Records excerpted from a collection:
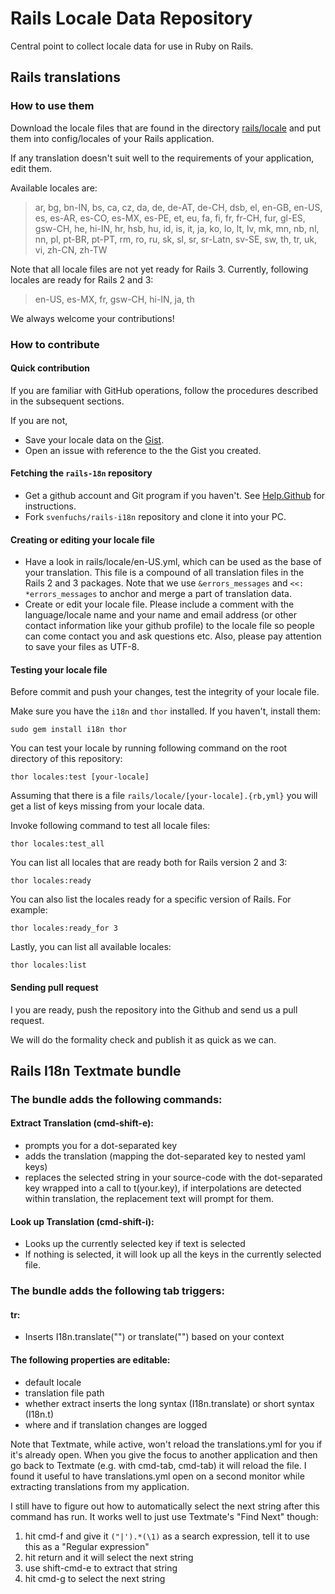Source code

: Rails Locale Data Repository
============================

Central point to collect locale data for use in Ruby on Rails.

Rails translations
------------------

### How to use them

Download the locale files that are found in the directory [rails/locale](http://github.com/svenfuchs/rails-i18n/tree/master/rails/locale/) and put them into config/locales of your Rails application.

If any translation doesn't suit well to the requirements of your application, edit them.

Available locales are:
> ar, bg, bn-IN, bs, ca, cz, da, de, de-AT, de-CH, dsb, el, en-GB, en-US, es,
> es-AR, es-CO, es-MX, es-PE, et, eu, fa, fi, fr, fr-CH, fur, gl-ES, gsw-CH, he,
> hi-IN, hr, hsb, hu, id, is, it, ja, ko, lo, lt, lv, mk, mn, nb, nl, nn, pl,
> pt-BR, pt-PT, rm, ro, ru, sk, sl, sr, sr-Latn, sv-SE, sw, th, tr, uk, vi,
> zh-CN, zh-TW

Note that all locale files are not yet ready for Rails 3. Currently, following locales are ready for Rails 2 and 3:
> en-US, es-MX, fr, gsw-CH, hi-IN, ja, th

We always welcome your contributions!

### How to contribute

#### Quick contribution

If you are familiar with GitHub operations, follow the procedures described in the subsequent sections.

If you are not,

* Save your locale data on the [Gist](http://gist.github.com).
* Open an issue with reference to the the Gist you created.

#### Fetching the `rails-18n` repository

* Get a github account and Git program if you haven't. See [Help.Github](http://help.github.com/) for instructions.
* Fork `svenfuchs/rails-i18n` repository and clone it into your PC.

#### Creating or editing your locale file

* Have a look in rails/locale/en-US.yml, which can be used as the base of your translation.
  This file is a compound of all translation files in the Rails 2 and 3 packages.
  Note that we use <code>&errors_messages</code> and <code><<: *errors_messages</code> to anchor and merge a part of translation data.
* Create or edit your locale file.
  Please include a comment with the language/locale name and your name and email address (or other contact information like your github profile) to the locale file so people can come contact you and ask questions etc.
  Also, please pay attention to save your files as UTF-8.

#### Testing your locale file

Before commit and push your changes, test the integrity of your locale file.

Make sure you have the <code>i18n</code> and <code>thor</code> installed. If you haven't, install them:

    sudo gem install i18n thor

You can test your locale by running following command on the root directory of this repository:

    thor locales:test [your-locale]

Assuming that there is a file <code>rails/locale/[your-locale].{rb,yml}</code> you will get a list of keys missing from your locale data.

Invoke following command to test all locale files:

    thor locales:test_all

You can list all locales that are ready both for Rails version 2 and 3:

    thor locales:ready

You can also list the locales ready for a specific version of Rails. For example:

    thor locales:ready_for 3

Lastly, you can list all available locales:

    thor locales:list

#### Sending pull request

I you are ready, push the repository into the Github and send us a pull request.

We will do the formality check and publish it as quick as we can.

Rails I18n Textmate bundle
--------------------------

### The bundle adds the following commands:

#### Extract Translation (cmd-shift-e):
* prompts you for a dot-separated key
* adds the translation (mapping the dot-separated key to nested yaml keys)
* replaces the selected string in your source-code with the dot-separated key wrapped into a call to t(your.key), if interpolations are detected within translation, the replacement text will prompt for them.

#### Look up Translation (cmd-shift-i):
* Looks up the currently selected key if text is selected
* If nothing is selected, it will look up all the keys in the currently selected file.

### The bundle adds the following tab triggers:

#### tr:
* Inserts I18n.translate("") or translate("") based on your context

#### The following properties are editable:
* default locale
* translation file path
* whether extract inserts the long syntax (I18n.translate) or short syntax (I18n.t)
* where and if translation changes are logged

Note that Textmate, while active, won't reload the translations.yml for you if it's already open. When you give the focus to another application and then go back to Textmate (e.g. with cmd-tab, cmd-tab) it will reload the file. I found it useful to have translations.yml open on a second monitor while extracting translations from my application.

I still have to figure out how to automatically select the next string after this command has run. It works well to just use Textmate's "Find Next" though:

1. hit cmd-f and give it <code>("|').*(\1)</code> as a search expression, tell it to use this as a "Regular expression"
1. hit return and it will select the next string
1. use shift-cmd-e to extract that string
1. hit cmd-g to select the next string
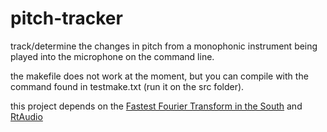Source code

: # pitch-tracker
track/determine the changes in pitch from a monophonic instrument being played into the microphone on the command line.

the makefile does not work at the moment, but you can compile with the command found in testmake.txt (run it on the src folder).

this project depends on the [Fastest Fourier Transform in the South](https://github.com/anthonix/ffts) and [RtAudio](https://github.com/thestk/rtaudio)
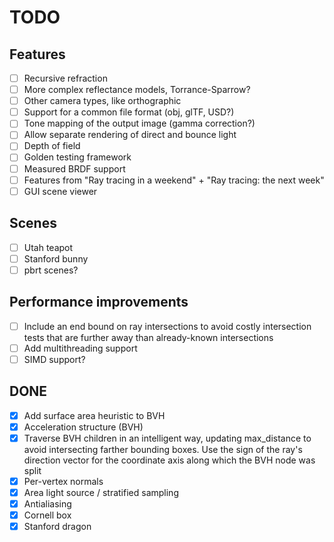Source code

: # TODO

## Features
- [ ] Recursive refraction
- [ ] More complex reflectance models, Torrance-Sparrow?
- [ ] Other camera types, like orthographic
- [ ] Support for a common file format (obj, glTF, USD?)
- [ ] Tone mapping of the output image (gamma correction?)
- [ ] Allow separate rendering of direct and bounce light
- [ ] Depth of field
- [ ] Golden testing framework
- [ ] Measured BRDF support
- [ ] Features from "Ray tracing in a weekend" + "Ray tracing: the next week"
- [ ] GUI scene viewer

## Scenes
- [ ] Utah teapot
- [ ] Stanford bunny
- [ ] pbrt scenes?

## Performance improvements
- [ ] Include an end bound on ray intersections to avoid costly intersection
      tests that are further away than already-known intersections
- [ ] Add multithreading support
- [ ] SIMD support?

## DONE
- [x] Add surface area heuristic to BVH
- [x] Acceleration structure (BVH)
- [x] Traverse BVH children in an intelligent way, updating max_distance to
      avoid intersecting farther bounding boxes. Use the sign of the ray's
      direction vector for the coordinate axis along which the BVH node was
      split
- [x] Per-vertex normals
- [x] Area light source / stratified sampling
- [x] Antialiasing
- [x] Cornell box
- [x] Stanford dragon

About this task: Each entry above is to be duplicated exactly, and its pictures omitted.

Response box:
Source code

: Rails Locale Data Repository
============================

Central point to collect locale data for use in Ruby on Rails.

Rails translations
------------------

### How to use them

Download the locale files that are found in the directory [rails/locale](http://github.com/svenfuchs/rails-i18n/tree/master/rails/locale/) and put them into config/locales of your Rails application.

If any translation doesn't suit well to the requirements of your application, edit them.

Available locales are:
> ar, bg, bn-IN, bs, ca, cz, da, de, de-AT, de-CH, dsb, el, en-GB, en-US, es,
> es-AR, es-CO, es-MX, es-PE, et, eu, fa, fi, fr, fr-CH, fur, gl-ES, gsw-CH, he,
> hi-IN, hr, hsb, hu, id, is, it, ja, ko, lo, lt, lv, mk, mn, nb, nl, nn, pl,
> pt-BR, pt-PT, rm, ro, ru, sk, sl, sr, sr-Latn, sv-SE, sw, th, tr, uk, vi,
> zh-CN, zh-TW

Note that all locale files are not yet ready for Rails 3. Currently, following locales are ready for Rails 2 and 3:
> en-US, es-MX, fr, gsw-CH, hi-IN, ja, th

We always welcome your contributions!

### How to contribute

#### Quick contribution

If you are familiar with GitHub operations, follow the procedures described in the subsequent sections.

If you are not,

* Save your locale data on the [Gist](http://gist.github.com).
* Open an issue with reference to the the Gist you created.

#### Fetching the `rails-18n` repository

* Get a github account and Git program if you haven't. See [Help.Github](http://help.github.com/) for instructions.
* Fork `svenfuchs/rails-i18n` repository and clone it into your PC.

#### Creating or editing your locale file

* Have a look in rails/locale/en-US.yml, which can be used as the base of your translation.
  This file is a compound of all translation files in the Rails 2 and 3 packages.
  Note that we use <code>&errors_messages</code> and <code><<: *errors_messages</code> to anchor and merge a part of translation data.
* Create or edit your locale file.
  Please include a comment with the language/locale name and your name and email address (or other contact information like your github profile) to the locale file so people can come contact you and ask questions etc.
  Also, please pay attention to save your files as UTF-8.

#### Testing your locale file

Before commit and push your changes, test the integrity of your locale file.

Make sure you have the <code>i18n</code> and <code>thor</code> installed. If you haven't, install them:

    sudo gem install i18n thor

You can test your locale by running following command on the root directory of this repository:

    thor locales:test [your-locale]

Assuming that there is a file <code>rails/locale/[your-locale].{rb,yml}</code> you will get a list of keys missing from your locale data.

Invoke following command to test all locale files:

    thor locales:test_all

You can list all locales that are ready both for Rails version 2 and 3:

    thor locales:ready

You can also list the locales ready for a specific version of Rails. For example:

    thor locales:ready_for 3

Lastly, you can list all available locales:

    thor locales:list

#### Sending pull request

I you are ready, push the repository into the Github and send us a pull request.

We will do the formality check and publish it as quick as we can.

Rails I18n Textmate bundle
--------------------------

### The bundle adds the following commands:

#### Extract Translation (cmd-shift-e):
* prompts you for a dot-separated key
* adds the translation (mapping the dot-separated key to nested yaml keys)
* replaces the selected string in your source-code with the dot-separated key wrapped into a call to t(your.key), if interpolations are detected within translation, the replacement text will prompt for them.

#### Look up Translation (cmd-shift-i):
* Looks up the currently selected key if text is selected
* If nothing is selected, it will look up all the keys in the currently selected file.

### The bundle adds the following tab triggers:

#### tr:
* Inserts I18n.translate("") or translate("") based on your context

#### The following properties are editable:
* default locale
* translation file path
* whether extract inserts the long syntax (I18n.translate) or short syntax (I18n.t)
* where and if translation changes are logged

Note that Textmate, while active, won't reload the translations.yml for you if it's already open. When you give the focus to another application and then go back to Textmate (e.g. with cmd-tab, cmd-tab) it will reload the file. I found it useful to have translations.yml open on a second monitor while extracting translations from my application.

I still have to figure out how to automatically select the next string after this command has run. It works well to just use Textmate's "Find Next" though:

1. hit cmd-f and give it <code>("|').*(\1)</code> as a search expression, tell it to use this as a "Regular expression"
1. hit return and it will select the next string
1. use shift-cmd-e to extract that string
1. hit cmd-g to select the next string
Source code

: # pitch-tracker
track/determine the changes in pitch from a monophonic instrument being played into the microphone on the command line.

the makefile does not work at the moment, but you can compile with the command found in testmake.txt (run it on the src folder).

this project depends on the [Fastest Fourier Transform in the South](https://github.com/anthonix/ffts) and [RtAudio](https://github.com/thestk/rtaudio)
Source code

: # TODO

## Features
- [ ] Recursive refraction
- [ ] More complex reflectance models, Torrance-Sparrow?
- [ ] Other camera types, like orthographic
- [ ] Support for a common file format (obj, glTF, USD?)
- [ ] Tone mapping of the output image (gamma correction?)
- [ ] Allow separate rendering of direct and bounce light
- [ ] Depth of field
- [ ] Golden testing framework
- [ ] Measured BRDF support
- [ ] Features from "Ray tracing in a weekend" + "Ray tracing: the next week"
- [ ] GUI scene viewer

## Scenes
- [ ] Utah teapot
- [ ] Stanford bunny
- [ ] pbrt scenes?

## Performance improvements
- [ ] Include an end bound on ray intersections to avoid costly intersection
      tests that are further away than already-known intersections
- [ ] Add multithreading support
- [ ] SIMD support?

## DONE
- [x] Add surface area heuristic to BVH
- [x] Acceleration structure (BVH)
- [x] Traverse BVH children in an intelligent way, updating max_distance to
      avoid intersecting farther bounding boxes. Use the sign of the ray's
      direction vector for the coordinate axis along which the BVH node was
      split
- [x] Per-vertex normals
- [x] Area light source / stratified sampling
- [x] Antialiasing
- [x] Cornell box
- [x] Stanford dragon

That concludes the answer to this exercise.